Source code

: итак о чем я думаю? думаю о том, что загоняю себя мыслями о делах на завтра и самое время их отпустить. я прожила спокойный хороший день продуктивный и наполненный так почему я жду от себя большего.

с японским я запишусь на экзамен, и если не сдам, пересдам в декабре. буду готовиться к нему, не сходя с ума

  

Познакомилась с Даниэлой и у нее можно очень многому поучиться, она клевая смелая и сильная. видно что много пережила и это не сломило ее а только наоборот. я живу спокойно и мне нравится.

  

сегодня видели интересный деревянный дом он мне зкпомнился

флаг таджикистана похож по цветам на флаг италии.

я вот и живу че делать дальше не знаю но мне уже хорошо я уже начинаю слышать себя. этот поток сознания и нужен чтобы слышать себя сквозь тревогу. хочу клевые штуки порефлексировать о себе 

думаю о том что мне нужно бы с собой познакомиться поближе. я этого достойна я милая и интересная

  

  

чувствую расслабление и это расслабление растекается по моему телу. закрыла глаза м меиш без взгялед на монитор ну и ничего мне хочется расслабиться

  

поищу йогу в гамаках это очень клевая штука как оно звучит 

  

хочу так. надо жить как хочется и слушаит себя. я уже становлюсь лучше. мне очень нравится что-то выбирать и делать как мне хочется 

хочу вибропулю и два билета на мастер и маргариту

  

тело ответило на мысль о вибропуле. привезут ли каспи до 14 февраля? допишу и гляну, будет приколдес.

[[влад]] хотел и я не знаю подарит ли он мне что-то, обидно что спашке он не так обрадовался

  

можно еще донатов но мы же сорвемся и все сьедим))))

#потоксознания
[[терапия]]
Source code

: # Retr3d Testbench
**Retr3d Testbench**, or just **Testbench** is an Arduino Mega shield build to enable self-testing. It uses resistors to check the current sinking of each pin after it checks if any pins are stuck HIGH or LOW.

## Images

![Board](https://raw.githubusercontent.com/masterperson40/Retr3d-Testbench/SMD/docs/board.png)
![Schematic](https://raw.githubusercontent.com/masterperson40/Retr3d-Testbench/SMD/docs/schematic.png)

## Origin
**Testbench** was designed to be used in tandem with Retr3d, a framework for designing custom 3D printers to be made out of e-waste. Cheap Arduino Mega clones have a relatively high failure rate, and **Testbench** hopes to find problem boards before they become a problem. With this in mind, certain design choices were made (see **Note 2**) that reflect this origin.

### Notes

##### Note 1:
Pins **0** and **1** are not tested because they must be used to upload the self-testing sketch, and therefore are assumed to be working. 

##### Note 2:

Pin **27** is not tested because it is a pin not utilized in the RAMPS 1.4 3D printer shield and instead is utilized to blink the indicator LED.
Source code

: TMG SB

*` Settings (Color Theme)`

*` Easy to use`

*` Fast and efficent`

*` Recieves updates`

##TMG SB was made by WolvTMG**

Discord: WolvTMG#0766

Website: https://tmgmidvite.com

=== Problem details ===
If a line in the data above holds the string "WolvTMG", report that line.

=== Solution for this problem ===
##TMG SB was made by WolvTMG**
Discord: WolvTMG#0766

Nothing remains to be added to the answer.